- [WHAT IS BEING ASKED]: Answer with the number of lines in the records that contain "окружение" and with nothing else.

- [RECORDS FOR THIS EXERCISE]:

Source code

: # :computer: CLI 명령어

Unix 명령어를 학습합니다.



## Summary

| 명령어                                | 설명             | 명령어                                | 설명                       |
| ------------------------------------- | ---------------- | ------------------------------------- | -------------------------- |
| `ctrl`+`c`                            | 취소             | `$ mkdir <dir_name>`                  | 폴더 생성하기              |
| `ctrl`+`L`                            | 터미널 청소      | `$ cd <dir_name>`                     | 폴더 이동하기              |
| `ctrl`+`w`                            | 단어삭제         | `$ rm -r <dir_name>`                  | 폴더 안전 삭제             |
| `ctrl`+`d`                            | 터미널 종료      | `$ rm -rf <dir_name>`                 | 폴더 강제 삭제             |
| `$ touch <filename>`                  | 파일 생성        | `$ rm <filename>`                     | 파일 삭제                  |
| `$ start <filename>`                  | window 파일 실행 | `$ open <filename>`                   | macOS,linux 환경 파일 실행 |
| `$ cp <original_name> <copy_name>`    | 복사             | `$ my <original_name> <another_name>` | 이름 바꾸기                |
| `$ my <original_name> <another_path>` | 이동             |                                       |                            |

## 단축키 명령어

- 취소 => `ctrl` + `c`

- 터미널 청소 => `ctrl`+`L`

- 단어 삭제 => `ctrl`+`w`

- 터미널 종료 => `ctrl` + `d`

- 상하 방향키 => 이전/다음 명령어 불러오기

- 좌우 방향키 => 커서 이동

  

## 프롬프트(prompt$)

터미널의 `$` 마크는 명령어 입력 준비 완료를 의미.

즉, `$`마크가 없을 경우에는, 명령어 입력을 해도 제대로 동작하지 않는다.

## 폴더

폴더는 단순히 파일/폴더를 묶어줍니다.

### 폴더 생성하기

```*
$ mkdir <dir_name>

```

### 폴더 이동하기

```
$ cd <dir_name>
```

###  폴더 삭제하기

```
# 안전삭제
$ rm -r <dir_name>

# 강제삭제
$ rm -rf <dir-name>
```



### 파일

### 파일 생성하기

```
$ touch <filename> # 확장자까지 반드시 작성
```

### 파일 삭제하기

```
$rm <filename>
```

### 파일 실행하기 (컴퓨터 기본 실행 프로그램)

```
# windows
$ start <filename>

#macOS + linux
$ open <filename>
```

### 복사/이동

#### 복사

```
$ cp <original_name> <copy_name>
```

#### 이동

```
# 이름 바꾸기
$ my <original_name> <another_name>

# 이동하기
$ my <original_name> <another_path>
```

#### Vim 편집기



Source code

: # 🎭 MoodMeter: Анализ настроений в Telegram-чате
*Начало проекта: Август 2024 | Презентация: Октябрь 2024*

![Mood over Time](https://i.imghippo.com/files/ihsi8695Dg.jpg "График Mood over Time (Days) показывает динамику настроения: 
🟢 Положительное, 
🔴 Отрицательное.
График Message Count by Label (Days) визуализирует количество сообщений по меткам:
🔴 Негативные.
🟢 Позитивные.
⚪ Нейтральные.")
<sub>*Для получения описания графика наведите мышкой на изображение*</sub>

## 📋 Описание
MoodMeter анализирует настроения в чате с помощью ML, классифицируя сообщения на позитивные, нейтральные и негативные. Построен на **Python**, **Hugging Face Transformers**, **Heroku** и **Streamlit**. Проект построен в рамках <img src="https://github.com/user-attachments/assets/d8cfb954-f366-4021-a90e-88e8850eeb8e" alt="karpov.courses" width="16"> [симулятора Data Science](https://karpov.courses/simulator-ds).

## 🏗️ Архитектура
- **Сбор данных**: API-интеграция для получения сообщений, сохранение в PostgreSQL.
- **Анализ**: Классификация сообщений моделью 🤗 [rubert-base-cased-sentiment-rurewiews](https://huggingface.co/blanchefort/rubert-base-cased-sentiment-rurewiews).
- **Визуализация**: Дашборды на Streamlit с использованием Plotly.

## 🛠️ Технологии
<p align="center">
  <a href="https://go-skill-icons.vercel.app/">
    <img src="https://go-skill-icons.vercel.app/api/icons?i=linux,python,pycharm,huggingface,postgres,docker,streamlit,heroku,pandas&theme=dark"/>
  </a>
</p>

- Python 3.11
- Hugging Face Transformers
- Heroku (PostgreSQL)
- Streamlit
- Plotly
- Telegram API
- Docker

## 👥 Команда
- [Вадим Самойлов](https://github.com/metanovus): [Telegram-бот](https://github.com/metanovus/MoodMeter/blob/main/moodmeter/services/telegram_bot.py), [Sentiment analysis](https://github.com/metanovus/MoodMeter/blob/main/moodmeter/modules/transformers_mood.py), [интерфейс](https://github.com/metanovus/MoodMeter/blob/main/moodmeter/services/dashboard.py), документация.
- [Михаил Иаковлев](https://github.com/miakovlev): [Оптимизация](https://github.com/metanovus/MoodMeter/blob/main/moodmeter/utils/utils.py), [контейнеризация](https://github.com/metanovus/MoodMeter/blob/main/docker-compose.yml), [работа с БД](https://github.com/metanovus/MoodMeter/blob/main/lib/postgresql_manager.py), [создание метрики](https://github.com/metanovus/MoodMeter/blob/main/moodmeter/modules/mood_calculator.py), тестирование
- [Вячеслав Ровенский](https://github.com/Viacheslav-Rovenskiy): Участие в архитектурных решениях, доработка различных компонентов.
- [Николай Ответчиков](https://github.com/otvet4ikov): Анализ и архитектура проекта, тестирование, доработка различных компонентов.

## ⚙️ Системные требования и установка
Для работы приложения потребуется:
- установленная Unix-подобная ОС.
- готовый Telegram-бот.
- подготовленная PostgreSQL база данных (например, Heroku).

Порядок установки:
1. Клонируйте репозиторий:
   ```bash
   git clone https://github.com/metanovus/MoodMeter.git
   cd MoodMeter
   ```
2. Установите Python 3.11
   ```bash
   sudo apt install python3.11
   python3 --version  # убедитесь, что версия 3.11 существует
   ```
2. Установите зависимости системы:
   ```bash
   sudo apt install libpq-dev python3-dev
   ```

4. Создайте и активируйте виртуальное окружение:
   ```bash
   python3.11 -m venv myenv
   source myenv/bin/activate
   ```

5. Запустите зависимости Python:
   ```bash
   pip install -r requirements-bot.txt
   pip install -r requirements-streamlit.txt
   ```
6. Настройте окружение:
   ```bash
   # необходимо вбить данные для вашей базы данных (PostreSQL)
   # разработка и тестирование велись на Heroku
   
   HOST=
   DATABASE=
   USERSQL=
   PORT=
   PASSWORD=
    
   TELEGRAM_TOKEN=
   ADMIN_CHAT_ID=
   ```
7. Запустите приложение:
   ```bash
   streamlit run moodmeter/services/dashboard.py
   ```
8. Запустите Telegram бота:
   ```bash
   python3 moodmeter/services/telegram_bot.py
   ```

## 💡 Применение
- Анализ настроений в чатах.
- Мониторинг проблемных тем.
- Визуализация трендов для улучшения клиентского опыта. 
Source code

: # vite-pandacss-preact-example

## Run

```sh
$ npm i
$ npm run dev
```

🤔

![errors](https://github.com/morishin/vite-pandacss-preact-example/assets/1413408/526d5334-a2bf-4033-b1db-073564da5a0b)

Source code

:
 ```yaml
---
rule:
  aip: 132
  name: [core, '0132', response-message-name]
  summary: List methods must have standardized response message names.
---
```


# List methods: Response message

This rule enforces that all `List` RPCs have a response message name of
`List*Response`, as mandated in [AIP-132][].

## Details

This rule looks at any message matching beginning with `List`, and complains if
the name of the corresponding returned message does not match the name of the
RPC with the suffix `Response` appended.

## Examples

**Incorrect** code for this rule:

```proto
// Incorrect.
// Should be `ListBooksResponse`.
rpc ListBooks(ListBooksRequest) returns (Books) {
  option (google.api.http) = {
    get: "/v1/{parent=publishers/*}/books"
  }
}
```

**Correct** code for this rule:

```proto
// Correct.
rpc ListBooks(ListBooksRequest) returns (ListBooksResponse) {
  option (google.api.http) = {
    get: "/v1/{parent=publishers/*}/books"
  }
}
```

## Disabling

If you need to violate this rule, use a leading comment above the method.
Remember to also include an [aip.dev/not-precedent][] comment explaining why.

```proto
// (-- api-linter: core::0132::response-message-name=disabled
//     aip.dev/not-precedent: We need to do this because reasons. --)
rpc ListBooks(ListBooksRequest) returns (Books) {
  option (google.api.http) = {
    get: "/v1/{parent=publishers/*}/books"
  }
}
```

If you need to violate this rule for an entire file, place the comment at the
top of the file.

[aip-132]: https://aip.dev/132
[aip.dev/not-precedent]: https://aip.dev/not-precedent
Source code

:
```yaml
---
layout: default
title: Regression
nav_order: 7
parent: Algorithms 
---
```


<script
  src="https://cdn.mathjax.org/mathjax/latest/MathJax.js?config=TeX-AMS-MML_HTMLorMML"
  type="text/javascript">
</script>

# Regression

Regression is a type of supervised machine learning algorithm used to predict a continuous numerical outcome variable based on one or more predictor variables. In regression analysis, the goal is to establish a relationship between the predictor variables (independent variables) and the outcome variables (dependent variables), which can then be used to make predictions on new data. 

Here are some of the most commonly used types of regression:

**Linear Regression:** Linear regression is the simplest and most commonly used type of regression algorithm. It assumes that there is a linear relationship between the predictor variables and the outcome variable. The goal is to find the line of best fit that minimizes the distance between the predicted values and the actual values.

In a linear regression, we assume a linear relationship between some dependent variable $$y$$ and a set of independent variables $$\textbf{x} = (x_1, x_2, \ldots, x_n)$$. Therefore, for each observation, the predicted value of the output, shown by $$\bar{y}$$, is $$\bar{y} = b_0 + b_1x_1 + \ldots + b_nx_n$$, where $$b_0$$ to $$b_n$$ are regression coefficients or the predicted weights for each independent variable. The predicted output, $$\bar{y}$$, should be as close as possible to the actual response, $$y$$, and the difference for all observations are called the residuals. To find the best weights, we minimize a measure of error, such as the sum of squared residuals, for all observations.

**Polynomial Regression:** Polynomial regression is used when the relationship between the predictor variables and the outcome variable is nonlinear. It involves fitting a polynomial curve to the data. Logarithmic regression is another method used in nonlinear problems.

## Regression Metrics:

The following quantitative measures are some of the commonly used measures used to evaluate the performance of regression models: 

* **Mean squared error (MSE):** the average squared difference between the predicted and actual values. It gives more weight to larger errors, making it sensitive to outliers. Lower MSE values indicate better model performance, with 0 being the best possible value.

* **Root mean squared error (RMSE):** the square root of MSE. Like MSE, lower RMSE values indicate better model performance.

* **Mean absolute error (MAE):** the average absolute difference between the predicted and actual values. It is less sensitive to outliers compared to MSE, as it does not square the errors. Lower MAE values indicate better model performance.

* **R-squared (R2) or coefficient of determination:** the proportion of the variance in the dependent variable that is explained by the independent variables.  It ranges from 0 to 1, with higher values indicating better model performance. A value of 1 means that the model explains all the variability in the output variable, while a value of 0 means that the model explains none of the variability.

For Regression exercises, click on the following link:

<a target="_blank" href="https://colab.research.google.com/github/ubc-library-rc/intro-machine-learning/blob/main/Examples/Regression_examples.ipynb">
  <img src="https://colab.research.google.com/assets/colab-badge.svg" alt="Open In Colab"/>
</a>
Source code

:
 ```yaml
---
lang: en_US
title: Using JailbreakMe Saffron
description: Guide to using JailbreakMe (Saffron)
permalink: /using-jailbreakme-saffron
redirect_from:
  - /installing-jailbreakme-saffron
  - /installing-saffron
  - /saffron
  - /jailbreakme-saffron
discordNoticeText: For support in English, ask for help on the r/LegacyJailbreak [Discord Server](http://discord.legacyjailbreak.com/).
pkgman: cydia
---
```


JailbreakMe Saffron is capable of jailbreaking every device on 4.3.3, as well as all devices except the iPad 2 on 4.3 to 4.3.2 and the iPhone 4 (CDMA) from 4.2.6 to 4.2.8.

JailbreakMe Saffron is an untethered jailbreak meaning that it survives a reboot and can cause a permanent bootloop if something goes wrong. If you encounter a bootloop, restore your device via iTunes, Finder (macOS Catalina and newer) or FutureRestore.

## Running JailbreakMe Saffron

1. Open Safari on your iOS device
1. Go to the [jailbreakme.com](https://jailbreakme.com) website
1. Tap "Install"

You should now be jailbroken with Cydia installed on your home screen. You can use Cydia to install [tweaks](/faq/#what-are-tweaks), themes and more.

- [ANSWER TO THIS TASK]: 2